Film Review: ‘Being Frank’

“Being Frank” isn’t very amusing, which normally would be the most damning thing one might say about an ostensible comedy. But that really isn’t the worst thing about it. There is something ineffably creepy about this contrived and mirthless farce about a demanding family man whose rebellious son discovers his dad has secretly maintained a second family in a nearby town for some 18 years. It’s a premise that could have been played for heavy drama, or even as a horror movie. In this case, however, director Miranda Bailey and writer Glen Lakin strain mightily for laughs without much success, and wind up treating the son’s discovery of his father’s deception, and their subsequent efforts to sustain it, as a bonding experience for them.

Jim Gaffigan plays Frank, the bigamist dad, who exploits his position as CEO of his family-owned ketchup business to take frequent and lengthy “business trips” — to Japan, he claims — that serve as cover stories while he divides his time between his two families. Philip (Logan Miller), the 17-year-old son in what might be called Family No. 1, has long viewed his father as an overbearing control freak, and can’t resist the temptation to sow some wild oats during spring break in a lakeside resort town while Frank is, ahem, away on business.

Shortly after his arrival there, however, Philip spots Frank with Kelly (Isabelle Phillips), a lovely teenager, and assumes his dad is having an affair. The good news: Frank isn’t dallying with an age-inappropriate lover. The bad news: Kelley actually is Frank’s daughter, part of a Family No. 2 that also includes Bonnie (Samantha Mathis), his artistically inclined wife, and Eddie (Gage Polchlopek), his amiable jock son. The worst news: Frank seems a lot nicer, and more loving, when he’s part of this household.

At least, that’s how Philip sizes up the situation when he pays an unannounced visit to his father’s other home, introducing himself as the son of Frank’s best friend (who, of course, no one in Family No. 2 has ever seen) and greatly enjoying the discomfort this causes for Frank. Initially, Philip offers to keep quiet about Frank’s double life if his dad agrees to foot the bill for his attending NYU. But one thing leads to another — though not quickly enough — and soon Philip is involved in efforts to keep his mom (Anna Gunn) and kid sister (Emerson Tate Alexander) from learning the truth when they inconveniently arrive on the scene.
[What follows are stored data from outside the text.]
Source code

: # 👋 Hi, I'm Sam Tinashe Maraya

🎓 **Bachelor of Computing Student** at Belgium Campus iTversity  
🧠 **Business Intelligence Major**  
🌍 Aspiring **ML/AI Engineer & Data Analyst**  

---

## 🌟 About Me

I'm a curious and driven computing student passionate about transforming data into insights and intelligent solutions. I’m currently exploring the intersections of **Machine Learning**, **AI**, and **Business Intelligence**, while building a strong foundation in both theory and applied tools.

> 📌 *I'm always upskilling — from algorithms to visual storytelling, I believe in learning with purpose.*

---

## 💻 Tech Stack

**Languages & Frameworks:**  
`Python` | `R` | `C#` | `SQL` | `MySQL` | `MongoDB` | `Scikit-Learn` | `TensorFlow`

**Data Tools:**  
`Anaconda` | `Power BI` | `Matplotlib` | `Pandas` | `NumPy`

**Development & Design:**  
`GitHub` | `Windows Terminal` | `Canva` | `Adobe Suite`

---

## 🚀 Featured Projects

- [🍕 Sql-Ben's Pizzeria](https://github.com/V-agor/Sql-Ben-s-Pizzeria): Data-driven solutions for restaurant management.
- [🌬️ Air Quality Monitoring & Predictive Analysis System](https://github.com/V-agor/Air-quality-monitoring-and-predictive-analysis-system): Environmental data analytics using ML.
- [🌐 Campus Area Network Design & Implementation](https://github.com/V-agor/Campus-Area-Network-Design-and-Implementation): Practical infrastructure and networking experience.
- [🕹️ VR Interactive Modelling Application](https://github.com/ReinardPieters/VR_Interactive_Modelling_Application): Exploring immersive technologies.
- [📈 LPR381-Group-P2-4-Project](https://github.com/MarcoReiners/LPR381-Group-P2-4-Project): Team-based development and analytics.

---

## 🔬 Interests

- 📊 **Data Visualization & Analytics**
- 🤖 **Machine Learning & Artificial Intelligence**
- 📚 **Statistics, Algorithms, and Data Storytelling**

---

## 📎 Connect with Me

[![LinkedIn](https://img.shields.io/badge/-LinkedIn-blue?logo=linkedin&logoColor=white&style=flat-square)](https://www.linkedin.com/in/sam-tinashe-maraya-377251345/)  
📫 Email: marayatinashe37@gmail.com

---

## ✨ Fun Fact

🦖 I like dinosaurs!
Periodically, “Being Frank” seems poised to lurch into melodrama, or at least soap opera, especially when Frank explains to Phillip how and why he started living double lives — in a scene that gives Gaffigan his one chance to briefly come off as sympathetic — and when Eddie fleetingly indicates he has his own set of daddy issues. But Bailey and Lakin aren’t able to make any of the serious moments at all impactful. (Rest assured, no one ever brings up the fact that bigamy is a crime, not just a plot device, and that Frank could be arrested at any moment.)

As for the funny business, well, it’s not nearly funny enough. Indeed, the movie is littered with scenes — such as a lakeside holiday gathering obviously intended to resemble an al fresco version of a Feydeau farce — that never provide amusing payoff for strenuous build-up. On the other hand, to give credit where it is due: Alex Karpovsky does earn a few chuckles as an over-age stoner who’s pressed into service to pose as Frank’s best buddy. Better still, during one of his character’s rare moments of lucidity, he stops the silliness in its tracks by giving a blunt appraisal of Frank’s (and Philip’s) moral cowardice.

By the way: “Being Frank” (which premiered under the title “You Can Choose Your Family” at the 2018 SXSW Film Festival) is set in 1992, and while there isn’t much in the way of period detail — a vintage pop tune here, a Clinton-Gore campaign poster there — it was probably a good idea to have the story unfold at a time when Google and social media could conceivably make it much more difficult for someone like Frank to maintain separate lives in towns that don’t look like they’re too far apart. Try to imagine another family tagging dad in a Facebook post. That wouldn’t make for a very long movie, would it?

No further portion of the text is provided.